■ PROBLEM DESCRIPTION ■
Give back the lines of the records exactly, starting at the first and ending at the one with "## Contributing".
DATASET RECORDS Block Start
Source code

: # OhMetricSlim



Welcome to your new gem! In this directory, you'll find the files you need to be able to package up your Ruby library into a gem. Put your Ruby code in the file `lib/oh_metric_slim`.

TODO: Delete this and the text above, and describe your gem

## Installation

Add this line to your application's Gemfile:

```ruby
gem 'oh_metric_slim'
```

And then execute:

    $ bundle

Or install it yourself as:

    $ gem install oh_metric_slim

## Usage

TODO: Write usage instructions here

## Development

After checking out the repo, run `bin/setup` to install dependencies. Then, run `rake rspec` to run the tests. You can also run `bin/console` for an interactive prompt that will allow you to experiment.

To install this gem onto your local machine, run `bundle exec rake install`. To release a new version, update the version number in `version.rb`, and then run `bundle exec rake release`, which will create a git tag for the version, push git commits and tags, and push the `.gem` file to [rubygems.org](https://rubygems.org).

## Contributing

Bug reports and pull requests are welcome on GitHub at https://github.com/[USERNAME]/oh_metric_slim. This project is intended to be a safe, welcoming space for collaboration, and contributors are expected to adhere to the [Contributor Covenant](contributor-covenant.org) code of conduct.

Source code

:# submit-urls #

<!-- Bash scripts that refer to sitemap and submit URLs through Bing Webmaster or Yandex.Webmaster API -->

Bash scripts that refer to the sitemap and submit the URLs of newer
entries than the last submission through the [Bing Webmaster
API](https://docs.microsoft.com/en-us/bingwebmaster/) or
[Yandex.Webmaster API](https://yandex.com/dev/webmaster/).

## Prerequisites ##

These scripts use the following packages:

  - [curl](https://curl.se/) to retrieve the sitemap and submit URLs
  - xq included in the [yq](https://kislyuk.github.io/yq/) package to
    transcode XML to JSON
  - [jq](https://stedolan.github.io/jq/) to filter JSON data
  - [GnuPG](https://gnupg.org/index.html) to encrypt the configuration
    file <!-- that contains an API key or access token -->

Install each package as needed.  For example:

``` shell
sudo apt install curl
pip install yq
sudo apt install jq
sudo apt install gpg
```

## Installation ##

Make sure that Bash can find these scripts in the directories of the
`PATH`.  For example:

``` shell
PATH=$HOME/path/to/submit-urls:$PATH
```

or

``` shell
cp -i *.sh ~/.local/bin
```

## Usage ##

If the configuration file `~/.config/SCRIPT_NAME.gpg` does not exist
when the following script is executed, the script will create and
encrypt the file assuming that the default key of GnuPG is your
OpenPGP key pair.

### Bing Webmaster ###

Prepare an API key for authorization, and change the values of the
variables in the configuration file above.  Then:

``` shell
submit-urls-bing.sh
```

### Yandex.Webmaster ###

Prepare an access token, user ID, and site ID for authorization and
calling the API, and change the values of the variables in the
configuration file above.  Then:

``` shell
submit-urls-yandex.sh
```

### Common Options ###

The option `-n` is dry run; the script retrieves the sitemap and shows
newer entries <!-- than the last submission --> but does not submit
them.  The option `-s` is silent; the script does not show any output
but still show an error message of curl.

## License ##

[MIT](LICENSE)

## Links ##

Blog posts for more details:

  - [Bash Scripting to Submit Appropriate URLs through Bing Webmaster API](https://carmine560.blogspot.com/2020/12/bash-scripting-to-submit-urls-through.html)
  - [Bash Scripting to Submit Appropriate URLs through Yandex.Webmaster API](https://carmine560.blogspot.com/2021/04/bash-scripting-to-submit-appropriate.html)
DATASET RECORDS Block End
■ SOLVED PROBLEM ■
Source code

: # OhMetricSlim



Welcome to your new gem! In this directory, you'll find the files you need to be able to package up your Ruby library into a gem. Put your Ruby code in the file `lib/oh_metric_slim`.

TODO: Delete this and the text above, and describe your gem

## Installation

Add this line to your application's Gemfile:

```ruby
gem 'oh_metric_slim'
```

And then execute:

    $ bundle

Or install it yourself as:

    $ gem install oh_metric_slim

## Usage

TODO: Write usage instructions here

## Development

After checking out the repo, run `bin/setup` to install dependencies. Then, run `rake rspec` to run the tests. You can also run `bin/console` for an interactive prompt that will allow you to experiment.

To install this gem onto your local machine, run `bundle exec rake install`. To release a new version, update the version number in `version.rb`, and then run `bundle exec rake release`, which will create a git tag for the version, push git commits and tags, and push the `.gem` file to [rubygems.org](https://rubygems.org).

## Contributing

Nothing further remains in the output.